** Opening MATERIAL SUPPLIED block **

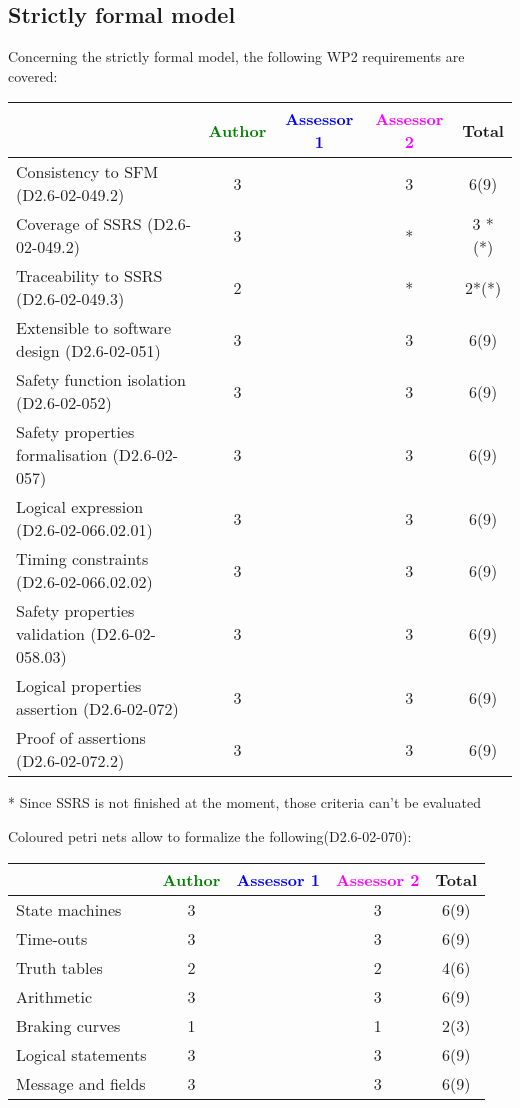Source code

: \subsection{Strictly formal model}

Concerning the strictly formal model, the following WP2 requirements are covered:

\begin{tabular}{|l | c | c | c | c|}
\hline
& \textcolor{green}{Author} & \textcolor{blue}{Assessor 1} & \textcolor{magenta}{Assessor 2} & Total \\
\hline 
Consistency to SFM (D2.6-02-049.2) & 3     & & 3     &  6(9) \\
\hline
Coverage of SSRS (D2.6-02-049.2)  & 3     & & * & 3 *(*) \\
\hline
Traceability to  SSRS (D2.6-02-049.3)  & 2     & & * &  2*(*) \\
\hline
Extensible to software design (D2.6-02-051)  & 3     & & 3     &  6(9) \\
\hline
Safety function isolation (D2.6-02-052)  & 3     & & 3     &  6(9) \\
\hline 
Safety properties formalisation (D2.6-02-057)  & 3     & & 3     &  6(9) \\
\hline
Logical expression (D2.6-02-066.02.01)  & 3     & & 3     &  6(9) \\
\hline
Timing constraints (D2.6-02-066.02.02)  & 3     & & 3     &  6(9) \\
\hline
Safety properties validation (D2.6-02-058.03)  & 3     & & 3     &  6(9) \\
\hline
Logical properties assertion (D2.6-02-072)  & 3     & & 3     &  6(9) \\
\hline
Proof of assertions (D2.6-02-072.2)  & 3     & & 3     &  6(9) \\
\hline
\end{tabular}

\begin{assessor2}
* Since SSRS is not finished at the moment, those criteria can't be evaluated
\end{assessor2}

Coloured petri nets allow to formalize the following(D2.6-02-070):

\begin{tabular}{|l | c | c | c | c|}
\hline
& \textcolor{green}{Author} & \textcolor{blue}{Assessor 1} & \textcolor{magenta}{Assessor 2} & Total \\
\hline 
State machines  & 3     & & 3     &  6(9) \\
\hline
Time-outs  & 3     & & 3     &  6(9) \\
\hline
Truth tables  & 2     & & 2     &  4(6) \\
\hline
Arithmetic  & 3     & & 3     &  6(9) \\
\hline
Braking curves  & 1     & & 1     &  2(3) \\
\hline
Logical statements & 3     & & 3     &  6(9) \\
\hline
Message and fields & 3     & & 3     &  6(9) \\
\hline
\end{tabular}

** Closing MATERIAL SUPPLIED block **

• _YOUR TASK_: Across the data above, how many lines contain the string "model"? Reply with the number and nothing else.

• _EXPECTED ANSWER_: 2